━━ Dataset excerpts ━━
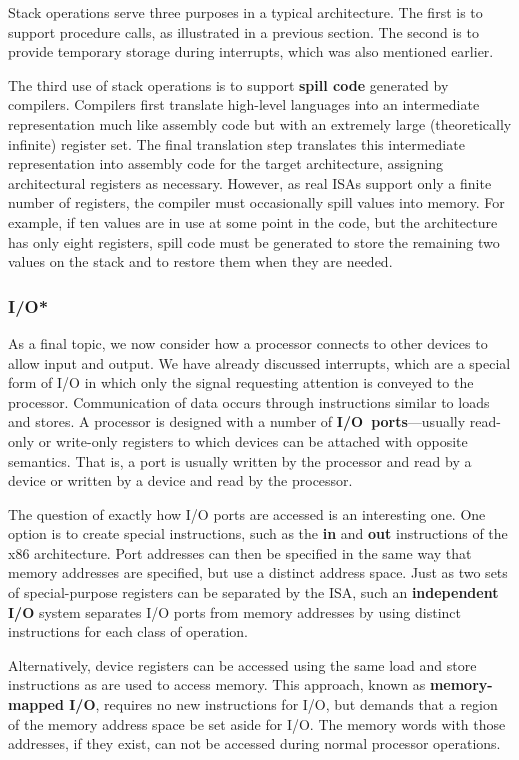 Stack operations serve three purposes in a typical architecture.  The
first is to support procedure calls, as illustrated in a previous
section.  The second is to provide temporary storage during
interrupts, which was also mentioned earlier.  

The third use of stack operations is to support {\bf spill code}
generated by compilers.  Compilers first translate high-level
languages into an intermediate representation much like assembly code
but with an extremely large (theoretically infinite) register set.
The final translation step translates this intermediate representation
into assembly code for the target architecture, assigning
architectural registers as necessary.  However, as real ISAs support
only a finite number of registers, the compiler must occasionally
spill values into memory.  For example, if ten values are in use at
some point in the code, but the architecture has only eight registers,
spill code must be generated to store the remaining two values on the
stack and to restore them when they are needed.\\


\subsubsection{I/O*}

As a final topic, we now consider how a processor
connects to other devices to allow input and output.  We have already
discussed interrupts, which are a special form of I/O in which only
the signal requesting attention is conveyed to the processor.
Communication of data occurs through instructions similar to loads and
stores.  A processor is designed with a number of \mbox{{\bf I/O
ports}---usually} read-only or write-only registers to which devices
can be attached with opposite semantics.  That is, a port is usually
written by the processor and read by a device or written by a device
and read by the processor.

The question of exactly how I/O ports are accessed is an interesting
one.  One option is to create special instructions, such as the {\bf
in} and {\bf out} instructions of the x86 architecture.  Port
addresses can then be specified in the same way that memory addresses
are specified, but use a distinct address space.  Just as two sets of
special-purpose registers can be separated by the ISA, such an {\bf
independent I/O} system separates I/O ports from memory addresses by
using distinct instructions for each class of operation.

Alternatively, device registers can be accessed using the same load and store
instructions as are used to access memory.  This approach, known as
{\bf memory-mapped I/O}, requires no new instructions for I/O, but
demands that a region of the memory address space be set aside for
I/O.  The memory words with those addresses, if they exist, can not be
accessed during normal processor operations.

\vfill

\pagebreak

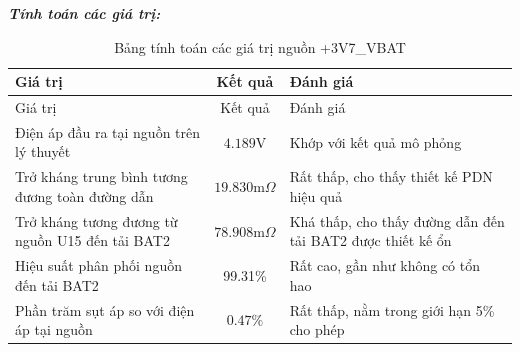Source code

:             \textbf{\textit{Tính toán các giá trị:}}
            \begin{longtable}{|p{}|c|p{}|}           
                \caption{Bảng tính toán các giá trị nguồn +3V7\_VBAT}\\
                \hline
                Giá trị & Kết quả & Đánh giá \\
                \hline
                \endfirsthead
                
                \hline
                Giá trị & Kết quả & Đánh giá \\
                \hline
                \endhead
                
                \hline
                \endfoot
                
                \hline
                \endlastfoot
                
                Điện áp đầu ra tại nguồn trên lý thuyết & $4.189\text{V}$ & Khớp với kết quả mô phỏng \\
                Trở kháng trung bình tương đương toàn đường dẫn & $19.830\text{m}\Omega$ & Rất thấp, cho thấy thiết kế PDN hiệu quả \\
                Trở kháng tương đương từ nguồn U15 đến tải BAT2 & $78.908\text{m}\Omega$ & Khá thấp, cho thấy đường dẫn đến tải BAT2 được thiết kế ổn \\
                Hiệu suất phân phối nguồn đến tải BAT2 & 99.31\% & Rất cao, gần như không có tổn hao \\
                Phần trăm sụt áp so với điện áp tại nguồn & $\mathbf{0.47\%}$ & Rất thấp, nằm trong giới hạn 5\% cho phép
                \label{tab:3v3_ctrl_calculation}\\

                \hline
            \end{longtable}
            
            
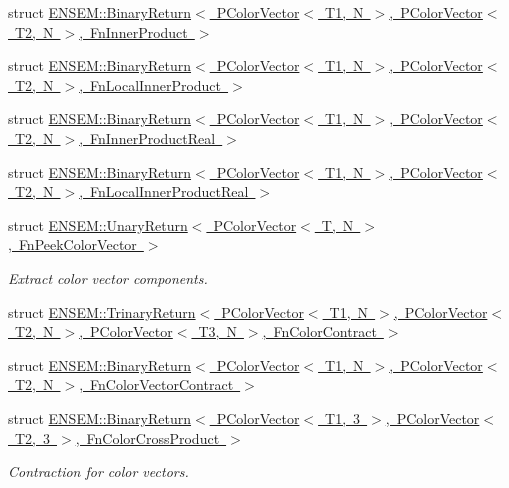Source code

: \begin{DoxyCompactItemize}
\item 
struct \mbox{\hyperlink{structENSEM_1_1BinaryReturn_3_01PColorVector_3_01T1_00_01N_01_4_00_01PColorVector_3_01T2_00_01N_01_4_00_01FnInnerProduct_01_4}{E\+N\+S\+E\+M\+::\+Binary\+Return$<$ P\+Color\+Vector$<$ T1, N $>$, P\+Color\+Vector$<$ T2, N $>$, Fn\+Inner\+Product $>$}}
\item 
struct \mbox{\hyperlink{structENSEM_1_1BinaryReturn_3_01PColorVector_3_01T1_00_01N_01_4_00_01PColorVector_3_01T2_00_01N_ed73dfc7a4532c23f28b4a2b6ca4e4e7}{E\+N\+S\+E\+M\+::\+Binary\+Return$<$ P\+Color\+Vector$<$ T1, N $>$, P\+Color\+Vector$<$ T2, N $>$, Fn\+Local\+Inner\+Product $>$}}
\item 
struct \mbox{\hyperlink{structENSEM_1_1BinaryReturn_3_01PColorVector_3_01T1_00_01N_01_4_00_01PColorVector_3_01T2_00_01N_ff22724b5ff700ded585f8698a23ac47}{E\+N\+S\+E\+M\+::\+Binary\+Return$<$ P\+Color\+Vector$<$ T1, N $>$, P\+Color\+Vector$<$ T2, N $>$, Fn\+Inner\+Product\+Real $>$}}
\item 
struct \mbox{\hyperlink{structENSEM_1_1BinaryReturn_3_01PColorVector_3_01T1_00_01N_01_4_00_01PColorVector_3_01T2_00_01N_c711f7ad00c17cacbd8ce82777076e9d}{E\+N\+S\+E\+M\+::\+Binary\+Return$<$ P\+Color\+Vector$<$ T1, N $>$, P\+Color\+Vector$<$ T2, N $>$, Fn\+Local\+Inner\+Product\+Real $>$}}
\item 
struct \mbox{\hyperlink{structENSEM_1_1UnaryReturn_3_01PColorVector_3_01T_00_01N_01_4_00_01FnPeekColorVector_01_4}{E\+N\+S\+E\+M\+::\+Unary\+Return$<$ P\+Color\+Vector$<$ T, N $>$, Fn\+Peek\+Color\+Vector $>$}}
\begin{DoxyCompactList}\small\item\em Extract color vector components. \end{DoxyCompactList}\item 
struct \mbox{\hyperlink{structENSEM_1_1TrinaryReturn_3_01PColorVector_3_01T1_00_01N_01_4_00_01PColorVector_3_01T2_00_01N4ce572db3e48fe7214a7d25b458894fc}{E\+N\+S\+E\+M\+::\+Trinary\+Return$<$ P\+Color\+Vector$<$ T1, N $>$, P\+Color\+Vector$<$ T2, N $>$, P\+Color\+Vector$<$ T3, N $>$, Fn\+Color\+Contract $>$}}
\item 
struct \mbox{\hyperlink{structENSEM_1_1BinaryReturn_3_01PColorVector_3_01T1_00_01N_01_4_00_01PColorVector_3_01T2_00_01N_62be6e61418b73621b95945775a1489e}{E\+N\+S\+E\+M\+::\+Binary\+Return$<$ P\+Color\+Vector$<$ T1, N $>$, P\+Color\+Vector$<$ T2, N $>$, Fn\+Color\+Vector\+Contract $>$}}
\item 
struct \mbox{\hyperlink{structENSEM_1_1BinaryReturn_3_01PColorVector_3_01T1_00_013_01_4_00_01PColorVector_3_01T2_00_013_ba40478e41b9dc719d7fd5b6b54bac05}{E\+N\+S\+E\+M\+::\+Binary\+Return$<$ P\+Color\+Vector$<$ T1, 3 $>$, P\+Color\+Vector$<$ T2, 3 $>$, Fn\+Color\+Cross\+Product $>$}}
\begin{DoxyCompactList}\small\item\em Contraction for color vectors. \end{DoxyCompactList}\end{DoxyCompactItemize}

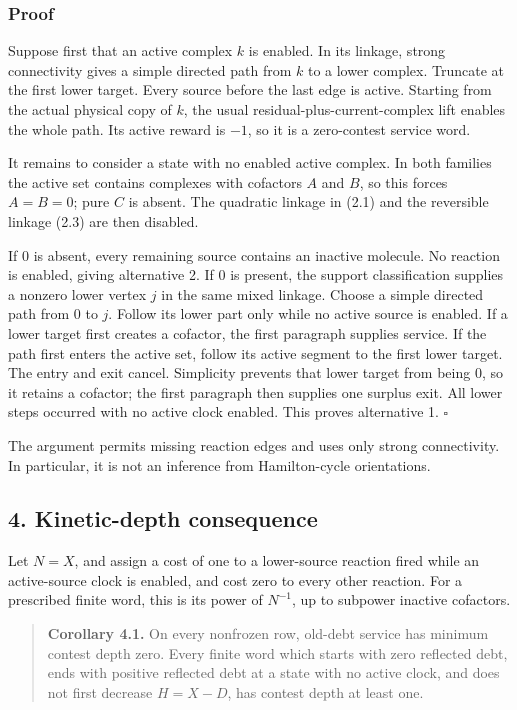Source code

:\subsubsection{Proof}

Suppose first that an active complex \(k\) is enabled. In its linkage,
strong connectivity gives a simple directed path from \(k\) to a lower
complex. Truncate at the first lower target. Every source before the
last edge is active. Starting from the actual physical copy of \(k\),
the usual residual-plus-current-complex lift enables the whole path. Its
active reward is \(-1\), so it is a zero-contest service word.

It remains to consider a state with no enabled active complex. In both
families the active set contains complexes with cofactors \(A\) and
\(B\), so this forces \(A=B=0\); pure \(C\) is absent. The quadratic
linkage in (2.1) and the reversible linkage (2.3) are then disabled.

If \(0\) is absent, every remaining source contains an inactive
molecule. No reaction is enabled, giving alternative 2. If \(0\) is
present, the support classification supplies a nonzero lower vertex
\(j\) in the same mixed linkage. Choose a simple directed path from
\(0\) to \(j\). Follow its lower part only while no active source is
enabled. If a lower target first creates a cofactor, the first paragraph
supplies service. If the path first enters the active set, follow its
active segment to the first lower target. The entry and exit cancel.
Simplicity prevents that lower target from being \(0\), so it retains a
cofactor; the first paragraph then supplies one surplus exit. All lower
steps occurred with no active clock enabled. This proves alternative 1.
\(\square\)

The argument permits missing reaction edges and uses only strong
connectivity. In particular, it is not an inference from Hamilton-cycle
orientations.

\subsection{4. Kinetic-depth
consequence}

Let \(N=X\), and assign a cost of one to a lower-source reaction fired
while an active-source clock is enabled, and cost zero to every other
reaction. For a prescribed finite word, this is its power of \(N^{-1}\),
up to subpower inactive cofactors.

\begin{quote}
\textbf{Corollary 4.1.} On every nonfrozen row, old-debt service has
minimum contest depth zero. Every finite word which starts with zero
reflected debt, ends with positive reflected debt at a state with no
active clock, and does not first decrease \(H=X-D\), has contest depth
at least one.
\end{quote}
━━━
Exercise instructions:
The stretch to restate runs from the line above containing "Extract color vector" through the line containing "active source is". Copy it word for word, ends included, without pictures.

Response:
\begin{DoxyCompactList}\small\item\em Extract color vector components. \end{DoxyCompactList}\item 
struct \mbox{\hyperlink{structENSEM_1_1TrinaryReturn_3_01PColorVector_3_01T1_00_01N_01_4_00_01PColorVector_3_01T2_00_01N4ce572db3e48fe7214a7d25b458894fc}{E\+N\+S\+E\+M\+::\+Trinary\+Return$<$ P\+Color\+Vector$<$ T1, N $>$, P\+Color\+Vector$<$ T2, N $>$, P\+Color\+Vector$<$ T3, N $>$, Fn\+Color\+Contract $>$}}
\item 
struct \mbox{\hyperlink{structENSEM_1_1BinaryReturn_3_01PColorVector_3_01T1_00_01N_01_4_00_01PColorVector_3_01T2_00_01N_62be6e61418b73621b95945775a1489e}{E\+N\+S\+E\+M\+::\+Binary\+Return$<$ P\+Color\+Vector$<$ T1, N $>$, P\+Color\+Vector$<$ T2, N $>$, Fn\+Color\+Vector\+Contract $>$}}
\item 
struct \mbox{\hyperlink{structENSEM_1_1BinaryReturn_3_01PColorVector_3_01T1_00_013_01_4_00_01PColorVector_3_01T2_00_013_ba40478e41b9dc719d7fd5b6b54bac05}{E\+N\+S\+E\+M\+::\+Binary\+Return$<$ P\+Color\+Vector$<$ T1, 3 $>$, P\+Color\+Vector$<$ T2, 3 $>$, Fn\+Color\+Cross\+Product $>$}}
\begin{DoxyCompactList}\small\item\em Contraction for color vectors. \end{DoxyCompactList}\end{DoxyCompactItemize}

Source code

:\subsubsection{Proof}

Suppose first that an active complex \(k\) is enabled. In its linkage,
strong connectivity gives a simple directed path from \(k\) to a lower
complex. Truncate at the first lower target. Every source before the
last edge is active. Starting from the actual physical copy of \(k\),
the usual residual-plus-current-complex lift enables the whole path. Its
active reward is \(-1\), so it is a zero-contest service word.

It remains to consider a state with no enabled active complex. In both
families the active set contains complexes with cofactors \(A\) and
\(B\), so this forces \(A=B=0\); pure \(C\) is absent. The quadratic
linkage in (2.1) and the reversible linkage (2.3) are then disabled.

If \(0\) is absent, every remaining source contains an inactive
molecule. No reaction is enabled, giving alternative 2. If \(0\) is
present, the support classification supplies a nonzero lower vertex
\(j\) in the same mixed linkage. Choose a simple directed path from
\(0\) to \(j\). Follow its lower part only while no active source is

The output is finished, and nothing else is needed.